Jessica Chastain goes full goth and learns the pains of motherhood in Andy Muschietti's scare-neutral horror yarn.
After Wall Street financier Jeffrey Desanges (Nikolaj Coster-Waldau) goes postal on two work colleagues and his own wife, he and his young daughters Victoria (Megan Charpentier) and Lilly (Isabelle Nélisse) vanish in the woods.
Five years later, the two girls are discovered, alive but wild, in an abandoned cabin. Jeffrey's twin brother Lucas (Coster-Waldau again) is keen to take them in, even if his rock-chick girlfriend Annabel (Jessica Chastain) is hardly wiling mother material.
As things go bump in the night according to the demands of genre, Lucas, Annabel and the girls' psychiatrist Dr Dreyfuss (Daniel Kash) all start wondering if the figure – known as 'Mama' – whom the girls invented as a way to survive alone in the wilderness might be real after all.
We, however, are in less doubt, as Andy Muschietti's feature debut, developed from his 2008 short of the same name, reveals the presence of its overprotective spectre from very early in the piece, leaving little scope for the ambiguity on which truly uncanny storytelling relies.
A key motif in Mama is the tug-of-war. In a very effective early scene, Lilly is shown giggling joyously as she pulls at one end of a sheet in the bedroom that she shares with Victoria, only for the camera to reveal that her sister is elsewhere and Lilly's tugging opponent, obscured by the doorframe, is an uninvited guest (as the door closes, we glimpse the feet of Lilly, still giggling, impossibly suspended several metres in the air).
Later, in the film's literally cliff-hanging climax, Annabel, whose forearm bears a prominent octopus tattoo as a signifier of her tenacity, will engage in a desperate game of tug-of-war against the mother of all revenants (who is also, maybe, Annabel's dark double), with Lilly's very life on the line.
Unfortunately the tug-of-war also serves as a metaphor for the faults of a film that strains under the pressure of being pulled in so many different directions at once that it quickly loses its centre of balance. A full panoply of gothic motifs and horror clichés – feral foundlings, identical twins, cherry pip mountains, conspiratorial children, a cabin in the woods, creepy dolls, dodgy light fixtures, distorted lullabies, ubiquitous moths, long-haired phantom femmes – is trundled out and deftly handled by Muschietti, but the whole always seems less than the sum of its creepy parts, as coherent plotting and characterisation are sacrificed to the need for a random jumpscare every ten minutes.
An unwillingness to embrace fully the horror of children in peril may have helped Mama dodge an 18 certificate, but it also forces the film into a rather sanitised corner. Here the spaces left vacant by anything too harrowing are quickly filled by the shrill emotions and over-the-top postures of fairy tale melodrama, with Mama herself (wonderfully embodied by 'movement expert' Javier Botet) a bendy, J-horror inflected variant on the classic child-snatching witch in the woods.
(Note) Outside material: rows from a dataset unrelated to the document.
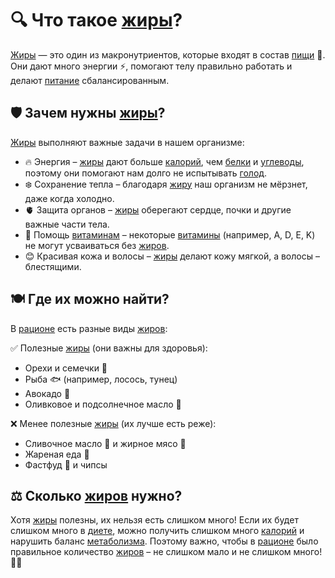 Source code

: # 🔍 Что такое [жиры](fats.md)?

[Жиры](fats.md) — это один из макронутриентов, которые входят в состав [пищи](food2.md) 🍏. Они дают много энергии ⚡, помогают телу правильно работать и делают [питание](nutrition.md) сбалансированным.

## 🛡 Зачем нужны [жиры](fats.md)?
[Жиры](fats.md) выполняют важные задачи в нашем организме:
- 🔥 Энергия – [жиры](fats.md) дают больше [калорий](calories.md), чем [белки](protein.md) и [углеводы](carbohydrates.md), поэтому они помогают нам долго не испытывать [голод](hunger.md).
- ❄️ Сохранение тепла – благодаря [жиру](fats.md) наш организм не мёрзнет, даже когда холодно.
- 🫀 Защита органов – [жиры](fats.md) оберегают сердце, почки и другие важные части тела.
- 🌈 Помощь [витаминам](vitamins.md) – некоторые [витамины](vitamins.md) (например, A, D, E, K) не могут усваиваться без [жиров](fats.md).
- 😊 Красивая кожа и волосы – [жиры](fats.md) делают кожу мягкой, а волосы – блестящими.

## 🍽 Где их можно найти?
В [рационе](ration.md) есть разные виды [жиров](fats.md):

✅ Полезные [жиры](fats.md) (они важны для здоровья):
- Орехи и семечки 🥜
- Рыба 🐟 (например, лосось, тунец)
- Авокадо 🥑
- Оливковое и подсолнечное масло 🌻

❌ Менее полезные [жиры](fats.md) (их лучше есть реже):
- Сливочное масло 🧈 и жирное мясо 🍖
- Жареная еда 🍟
- Фастфуд 🍔 и чипсы

## ⚖️ Сколько [жиров](fats.md) нужно?
Хотя [жиры](fats.md) полезны, их нельзя есть слишком много! Если их будет слишком много в [диете](diet.md), можно получить слишком много [калорий](calories.md) и нарушить баланс [метаболизма](metabolism.md). Поэтому важно, чтобы в [рационе](ration.md) было правильное количество [жиров](fats.md) – не слишком мало и не слишком много! 🥗✅
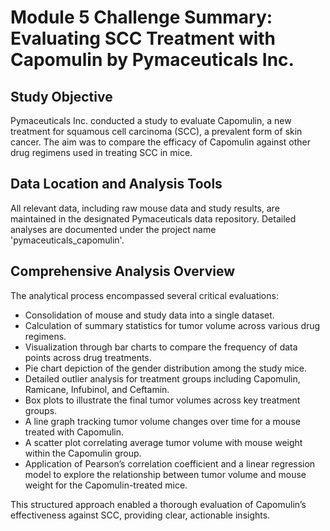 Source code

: # Module 5 Challenge Summary: Evaluating SCC Treatment with Capomulin by Pymaceuticals Inc.

## Study Objective
Pymaceuticals Inc. conducted a study to evaluate Capomulin, a new treatment for squamous cell carcinoma (SCC), a prevalent form of skin cancer. The aim was to compare the efficacy of Capomulin against other drug regimens used in treating SCC in mice.

## Data Location and Analysis Tools
All relevant data, including raw mouse data and study results, are maintained in the designated Pymaceuticals data repository. Detailed analyses are documented under the project name 'pymaceuticals_capomulin'.

## Comprehensive Analysis Overview
The analytical process encompassed several critical evaluations:
- Consolidation of mouse and study data into a single dataset.
- Calculation of summary statistics for tumor volume across various drug regimens.
- Visualization through bar charts to compare the frequency of data points across drug treatments.
- Pie chart depiction of the gender distribution among the study mice.
- Detailed outlier analysis for treatment groups including Capomulin, Ramicane, Infubinol, and Ceftamin.
- Box plots to illustrate the final tumor volumes across key treatment groups.
- A line graph tracking tumor volume changes over time for a mouse treated with Capomulin.
- A scatter plot correlating average tumor volume with mouse weight within the Capomulin group.
- Application of Pearson’s correlation coefficient and a linear regression model to explore the relationship between tumor volume and mouse weight for the Capomulin-treated mice.

This structured approach enabled a thorough evaluation of Capomulin’s effectiveness against SCC, providing clear, actionable insights.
As the storyline and sets become ever more baroque and overdetermined, sense soon goes straight out the window along with the conflicted Lilly, and characters behave in ways that simply beggar belief, not least Dr Dreyfuss, who does not regard single-handedly exploring portals into other dimensions as too much of an interdisciplinary stretch from his professed field – of paediatrics.
Maternity, madness, abandonment and loss have already been covered by films like Dark Water, The Forgotten, Flightplan and The Tall Man, but Mama dissipates the impact of these themes not only by failing to ground them in anything real or plausible, but also by allowing any subtext they might have to get lost amongst the trees.
Having previously incarnated the spirit of motherhood in The Tree Of Life and Take Shelter, Jessica Chastain might seem perfectly cast as the heroine and reluctant mother. Yet boldly divested here of the red locks that have become her signature, Chastain sports a dyed-black crop, grungy torn jeans and a Misfits T-shirt as inadequate compensation for Annabel's lack of depth. Quite simply, the actress has little to do here besides look concerned and occasionally scream.
Still, if the overall narrative becomes a mess of clashing styles and receding substance, perhaps there are just enough freaky frights to be found in the film's individual scenes, which are, to be fair, very well directed.
Rumours of genuine scariness.
Mothers, moths, myths – all seemingly thrown together by someone on meths.
Rhymes with melodrama? Or with bummer?